__RECORDS SUPPLIED__.

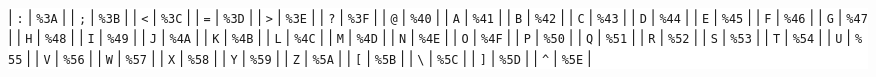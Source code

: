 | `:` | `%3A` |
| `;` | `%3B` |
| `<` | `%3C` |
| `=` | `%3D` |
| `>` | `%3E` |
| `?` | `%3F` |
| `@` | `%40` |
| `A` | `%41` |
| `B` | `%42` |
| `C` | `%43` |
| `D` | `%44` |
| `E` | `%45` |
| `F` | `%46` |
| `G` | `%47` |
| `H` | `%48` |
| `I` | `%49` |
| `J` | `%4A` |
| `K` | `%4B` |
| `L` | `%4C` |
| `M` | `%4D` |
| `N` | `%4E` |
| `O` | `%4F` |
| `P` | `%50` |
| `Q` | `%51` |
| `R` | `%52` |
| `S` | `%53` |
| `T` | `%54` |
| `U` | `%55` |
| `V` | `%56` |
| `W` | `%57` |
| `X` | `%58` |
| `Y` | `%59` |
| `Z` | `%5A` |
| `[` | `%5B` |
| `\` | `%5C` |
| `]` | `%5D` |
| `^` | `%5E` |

---

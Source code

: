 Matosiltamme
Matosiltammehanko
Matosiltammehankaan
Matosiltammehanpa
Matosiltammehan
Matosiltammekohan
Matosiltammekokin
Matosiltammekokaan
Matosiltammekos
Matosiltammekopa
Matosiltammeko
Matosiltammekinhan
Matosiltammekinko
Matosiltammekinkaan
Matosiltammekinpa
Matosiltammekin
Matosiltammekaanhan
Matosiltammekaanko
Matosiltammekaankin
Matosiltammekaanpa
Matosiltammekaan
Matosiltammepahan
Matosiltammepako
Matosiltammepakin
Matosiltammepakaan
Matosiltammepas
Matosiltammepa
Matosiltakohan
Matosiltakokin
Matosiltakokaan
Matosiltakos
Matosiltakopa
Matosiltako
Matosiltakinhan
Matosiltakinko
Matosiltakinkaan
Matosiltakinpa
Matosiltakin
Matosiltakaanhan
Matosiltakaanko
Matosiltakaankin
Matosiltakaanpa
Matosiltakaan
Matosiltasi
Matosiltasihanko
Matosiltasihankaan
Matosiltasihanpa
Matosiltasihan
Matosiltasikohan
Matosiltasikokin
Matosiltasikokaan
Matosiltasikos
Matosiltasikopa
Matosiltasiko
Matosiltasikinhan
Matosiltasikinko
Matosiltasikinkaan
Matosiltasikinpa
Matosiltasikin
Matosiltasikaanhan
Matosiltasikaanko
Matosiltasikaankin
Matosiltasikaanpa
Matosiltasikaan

__YOUR GOAL__. Everything from the line containing "Matosiltakokaan" through the line containing "Matosiltasikaankin" in the material above should be retyped exactly, both ends included, and nothing more.

__RESULT OF THE TASK__.
Matosiltakokaan
Matosiltakos
Matosiltakopa
Matosiltako
Matosiltakinhan
Matosiltakinko
Matosiltakinkaan
Matosiltakinpa
Matosiltakin
Matosiltakaanhan
Matosiltakaanko
Matosiltakaankin
Matosiltakaanpa
Matosiltakaan
Matosiltasi
Matosiltasihanko
Matosiltasihankaan
Matosiltasihanpa
Matosiltasihan
Matosiltasikohan
Matosiltasikokin
Matosiltasikokaan
Matosiltasikos
Matosiltasikopa
Matosiltasiko
Matosiltasikinhan
Matosiltasikinko
Matosiltasikinkaan
Matosiltasikinpa
Matosiltasikin
Matosiltasikaanhan
Matosiltasikaanko
Matosiltasikaankin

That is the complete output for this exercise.